Load and Index data from HDFS

164 views
Skip to first unread message

karteek chada

unread,
Jul 21, 2015, 4:53:15 PM7/21/15
to Druid User
Hello Druid Guru's,

I have few questions before i  load and index data from hdfs ( i did try an example did fail because i am sure i missed few steps before i run the task. hence the questions below)

  1. Do i have to add/modify any config or properties files in druid installation  to provide path or connectivity from druid to  hdfs?
  2. Are there any other environment settings i need to be aware of other than question 1

Regards
karteek

Gian Merlino

unread,
Jul 21, 2015, 5:11:58 PM7/21/15
to druid...@googlegroups.com
Hey Karteek, if you're not doing it already, try including your Hadoop jars and Hadoop config XMLs on Druid's classpath.

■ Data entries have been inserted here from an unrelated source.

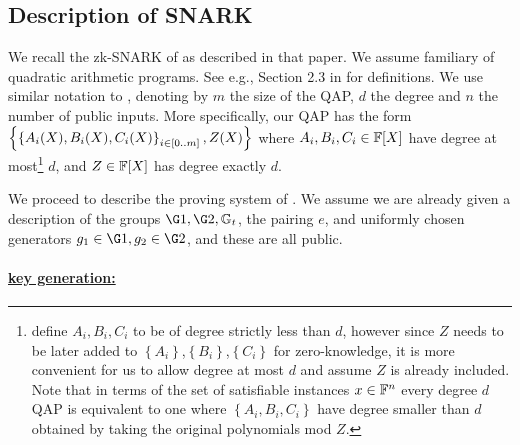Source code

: \documentclass[11pt]{article}
\numberwithin{equation}{section} %
\numberwithin{figure}{section} %
\newcommand{\set}[1]{\ensuremath{\left\{#1\right\}}\xspace}
\begin{document}
\subsection{Description of \cite{BCTV} SNARK}\label{subsec:bctv}

We recall the zk-SNARK of \cite{BCTV} as described in that paper.
We assume familiary of quadratic arithmetic programs.
See e.g., Section 2.3 in \cite{groth16} for definitions.
We use similar notation to \cite{BCTV}, denoting by $m$ the size of the QAP, $d$ the degree and $n$ the number of public inputs.
More specifically, our QAP has the form \set{\sett{A_i(X),B_i(X),C_i(X)}{i\in [0..m]}, Z(X)}
where $A_i,B_i,C_i\in \mathbb F[X]$ have degree at most\footnote{\cite{BCTV} define $A_i,B_i,C_i$ to be of degree strictly less than $d$, however since $Z$ needs to be later added to \set{A_i},\set{B_i},\set{C_i} for zero-knowledge, it is more convenient for us to allow degree at most $d$ and assume $Z$ is already included. Note that in terms of the set of satisfiable instances $x\in \mathbb F^n$ every degree $d$ QAP is equivalent to one where \set{A_i,B_i,C_i} have degree smaller than $d$ obtained by taking the original polynomials mod $Z$.} $d$, and $Z\in \mathbb F[X]$ has degree exactly $d$.


We proceed to describe the proving system of \cite{BCTV}.
We assume we are already given a description of the groups $\G1,\G2,\Gt$, the pairing $e$, and uniformly chosen generators 
$g_1\in \G1,g_2\in \G2$, and these are all public.
\paragraph{\underline{\bctv key generation:}}
\end{document}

Also, if you're using HDFS for deep storage (as opposed to just using Hadoop for indexing) then make sure to include the druid-hdfs-storage module as one of your extensions and set druid.storage.type=hdfs on all your Druid nodes.

--
You received this message because you are subscribed to the Google Groups "Druid User" group.
To unsubscribe from this group and stop receiving emails from it, send an email to druid-user+...@googlegroups.com.
To post to this group, send email to druid...@googlegroups.com.
To view this discussion on the web visit https://groups.google.com/d/msgid/druid-user/8f31fdb2-b838-430e-92b8-2aa87fb552e7%40googlegroups.com.
For more options, visit https://groups.google.com/d/optout.

Jz shen

unread,
Aug 24, 2015, 3:53:03 AM8/24/15
to Druid User
thanks Gian..glad to see your answer to this question.I've got confused how to use HDFS for my deep storage. I've used local file system as deep storage and it worked well, then i try to replace it with hdfs (p.s. i've got a hadoop cluster), i set the config file for editting storage type as hdfs, and provided a path such as "hdfs://<myHostName>:9000/<path-to-myDir>", i boot the druid, run my start-dfs.sh to boot hdfs. However, as a result it didn't keep my data into hdfs, instead, it make a recursion directories named hdfs:, <myHostName>:9000, <path-to-myDir>. Well, i have to admit that i didn't including my Hadoop jars and config XMLs on Druid's classpath. Would you please help me and tell me how to do it so that i can successfully set up deep storage using hdfs, thanks..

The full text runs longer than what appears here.